◆ Problem requirements ◆
Beginning with the first line of the data below, extract each line up to and including the one containing "virtio_xv6_interrupt_read_data [OK]". Copy them exactly and add nothing.

◆ Data for the task ◆
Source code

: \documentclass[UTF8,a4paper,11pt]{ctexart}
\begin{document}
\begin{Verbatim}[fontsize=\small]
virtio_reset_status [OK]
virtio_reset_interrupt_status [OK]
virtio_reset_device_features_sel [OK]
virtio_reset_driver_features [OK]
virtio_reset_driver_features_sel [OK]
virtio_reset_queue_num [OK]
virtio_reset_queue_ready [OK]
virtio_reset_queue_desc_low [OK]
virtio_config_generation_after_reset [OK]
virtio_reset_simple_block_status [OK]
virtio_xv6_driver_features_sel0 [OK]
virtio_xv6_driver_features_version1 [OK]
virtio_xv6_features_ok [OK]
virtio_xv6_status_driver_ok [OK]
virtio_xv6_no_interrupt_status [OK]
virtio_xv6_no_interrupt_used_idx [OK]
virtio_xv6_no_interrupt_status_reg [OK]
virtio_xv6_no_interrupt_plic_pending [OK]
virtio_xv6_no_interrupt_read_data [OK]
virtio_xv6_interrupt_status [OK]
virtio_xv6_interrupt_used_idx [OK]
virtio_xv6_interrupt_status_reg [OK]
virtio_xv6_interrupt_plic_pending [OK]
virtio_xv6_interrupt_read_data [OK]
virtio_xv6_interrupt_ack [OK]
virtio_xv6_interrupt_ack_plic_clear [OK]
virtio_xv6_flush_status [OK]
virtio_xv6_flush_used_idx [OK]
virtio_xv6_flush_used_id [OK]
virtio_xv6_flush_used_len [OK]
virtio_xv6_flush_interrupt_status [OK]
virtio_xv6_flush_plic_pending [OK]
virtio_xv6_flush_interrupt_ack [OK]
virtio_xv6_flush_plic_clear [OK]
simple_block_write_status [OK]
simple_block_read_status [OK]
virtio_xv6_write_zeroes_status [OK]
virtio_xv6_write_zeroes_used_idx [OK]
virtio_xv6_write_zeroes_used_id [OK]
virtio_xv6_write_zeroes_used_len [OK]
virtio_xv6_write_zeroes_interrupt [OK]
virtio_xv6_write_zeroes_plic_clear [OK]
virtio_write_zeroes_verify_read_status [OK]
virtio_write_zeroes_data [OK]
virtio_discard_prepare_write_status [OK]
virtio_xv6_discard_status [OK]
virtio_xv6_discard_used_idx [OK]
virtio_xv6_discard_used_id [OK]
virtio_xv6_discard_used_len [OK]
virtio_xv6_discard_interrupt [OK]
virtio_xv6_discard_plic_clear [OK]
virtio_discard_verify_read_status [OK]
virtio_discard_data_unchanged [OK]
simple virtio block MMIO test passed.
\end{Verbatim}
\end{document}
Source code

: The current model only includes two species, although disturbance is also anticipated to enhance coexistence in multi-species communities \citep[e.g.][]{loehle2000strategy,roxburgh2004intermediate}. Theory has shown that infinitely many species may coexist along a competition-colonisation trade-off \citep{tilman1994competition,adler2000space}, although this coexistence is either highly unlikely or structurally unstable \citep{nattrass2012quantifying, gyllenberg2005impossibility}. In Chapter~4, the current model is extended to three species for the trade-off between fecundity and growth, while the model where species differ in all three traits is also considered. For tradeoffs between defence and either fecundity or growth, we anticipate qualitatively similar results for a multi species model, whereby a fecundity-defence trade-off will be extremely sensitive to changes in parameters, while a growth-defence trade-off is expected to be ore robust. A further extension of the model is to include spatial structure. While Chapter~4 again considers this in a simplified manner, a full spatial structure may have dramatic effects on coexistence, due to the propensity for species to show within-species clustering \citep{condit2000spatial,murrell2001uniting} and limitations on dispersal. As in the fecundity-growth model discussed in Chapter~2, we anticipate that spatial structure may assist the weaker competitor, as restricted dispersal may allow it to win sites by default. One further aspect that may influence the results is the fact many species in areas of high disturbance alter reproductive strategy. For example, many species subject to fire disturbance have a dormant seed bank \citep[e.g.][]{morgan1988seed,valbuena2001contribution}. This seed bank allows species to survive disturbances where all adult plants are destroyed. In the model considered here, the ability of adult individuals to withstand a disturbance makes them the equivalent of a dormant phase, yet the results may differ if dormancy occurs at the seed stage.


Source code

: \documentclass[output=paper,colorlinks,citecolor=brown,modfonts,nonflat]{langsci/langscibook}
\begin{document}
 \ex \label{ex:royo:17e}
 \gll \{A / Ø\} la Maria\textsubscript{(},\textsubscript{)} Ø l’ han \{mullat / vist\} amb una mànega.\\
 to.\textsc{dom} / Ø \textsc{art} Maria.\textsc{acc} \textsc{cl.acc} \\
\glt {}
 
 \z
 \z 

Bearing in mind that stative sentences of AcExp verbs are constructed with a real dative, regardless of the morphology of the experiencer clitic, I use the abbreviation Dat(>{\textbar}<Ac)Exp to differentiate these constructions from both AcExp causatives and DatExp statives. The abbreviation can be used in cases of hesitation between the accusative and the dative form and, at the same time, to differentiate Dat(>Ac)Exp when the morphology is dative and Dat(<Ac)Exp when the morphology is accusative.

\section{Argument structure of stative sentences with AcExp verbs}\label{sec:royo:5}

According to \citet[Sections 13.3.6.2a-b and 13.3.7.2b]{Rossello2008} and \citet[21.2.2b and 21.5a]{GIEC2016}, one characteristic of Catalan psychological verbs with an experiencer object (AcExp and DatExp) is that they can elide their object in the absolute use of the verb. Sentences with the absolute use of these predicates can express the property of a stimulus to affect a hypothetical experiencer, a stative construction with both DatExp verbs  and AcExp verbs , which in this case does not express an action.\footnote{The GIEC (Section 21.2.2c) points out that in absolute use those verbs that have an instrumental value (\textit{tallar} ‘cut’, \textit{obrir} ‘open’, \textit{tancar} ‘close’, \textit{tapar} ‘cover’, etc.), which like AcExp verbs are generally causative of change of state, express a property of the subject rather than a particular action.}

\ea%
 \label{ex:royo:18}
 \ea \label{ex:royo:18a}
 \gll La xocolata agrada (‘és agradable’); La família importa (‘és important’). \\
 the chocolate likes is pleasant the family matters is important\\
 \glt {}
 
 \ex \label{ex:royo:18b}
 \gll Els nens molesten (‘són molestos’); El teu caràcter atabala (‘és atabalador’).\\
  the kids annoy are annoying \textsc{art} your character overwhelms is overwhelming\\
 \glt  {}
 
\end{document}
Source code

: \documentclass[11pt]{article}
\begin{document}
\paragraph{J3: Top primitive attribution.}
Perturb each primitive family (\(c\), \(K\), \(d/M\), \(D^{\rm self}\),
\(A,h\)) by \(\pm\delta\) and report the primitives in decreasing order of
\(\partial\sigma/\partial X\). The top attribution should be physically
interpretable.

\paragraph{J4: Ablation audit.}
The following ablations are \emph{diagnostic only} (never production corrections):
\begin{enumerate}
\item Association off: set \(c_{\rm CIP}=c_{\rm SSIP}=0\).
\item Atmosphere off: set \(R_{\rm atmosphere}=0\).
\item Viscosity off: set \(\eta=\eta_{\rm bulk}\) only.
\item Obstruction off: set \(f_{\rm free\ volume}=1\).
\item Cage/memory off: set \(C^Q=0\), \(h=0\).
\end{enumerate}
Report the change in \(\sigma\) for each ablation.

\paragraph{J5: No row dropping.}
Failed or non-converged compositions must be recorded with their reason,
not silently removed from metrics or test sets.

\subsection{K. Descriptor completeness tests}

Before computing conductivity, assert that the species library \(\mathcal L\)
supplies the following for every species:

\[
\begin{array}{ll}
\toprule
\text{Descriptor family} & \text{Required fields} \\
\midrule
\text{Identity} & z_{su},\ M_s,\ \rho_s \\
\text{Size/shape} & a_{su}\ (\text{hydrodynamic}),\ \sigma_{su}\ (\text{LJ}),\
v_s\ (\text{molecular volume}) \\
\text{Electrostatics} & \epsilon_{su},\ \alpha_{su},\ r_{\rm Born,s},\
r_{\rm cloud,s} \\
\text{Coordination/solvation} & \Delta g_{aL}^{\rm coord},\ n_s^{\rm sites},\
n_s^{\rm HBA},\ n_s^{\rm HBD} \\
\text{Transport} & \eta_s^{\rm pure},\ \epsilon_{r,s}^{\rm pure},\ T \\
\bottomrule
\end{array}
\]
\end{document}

◆ Your solution ◆
Source code

: \documentclass[UTF8,a4paper,11pt]{ctexart}
\begin{document}
\begin{Verbatim}[fontsize=\small]
virtio_reset_status [OK]
virtio_reset_interrupt_status [OK]
virtio_reset_device_features_sel [OK]
virtio_reset_driver_features [OK]
virtio_reset_driver_features_sel [OK]
virtio_reset_queue_num [OK]
virtio_reset_queue_ready [OK]
virtio_reset_queue_desc_low [OK]
virtio_config_generation_after_reset [OK]
virtio_reset_simple_block_status [OK]
virtio_xv6_driver_features_sel0 [OK]
virtio_xv6_driver_features_version1 [OK]
virtio_xv6_features_ok [OK]
virtio_xv6_status_driver_ok [OK]
virtio_xv6_no_interrupt_status [OK]
virtio_xv6_no_interrupt_used_idx [OK]
virtio_xv6_no_interrupt_status_reg [OK]
virtio_xv6_no_interrupt_plic_pending [OK]
virtio_xv6_no_interrupt_read_data [OK]
virtio_xv6_interrupt_status [OK]
virtio_xv6_interrupt_used_idx [OK]
virtio_xv6_interrupt_status_reg [OK]
virtio_xv6_interrupt_plic_pending [OK]
virtio_xv6_interrupt_read_data [OK]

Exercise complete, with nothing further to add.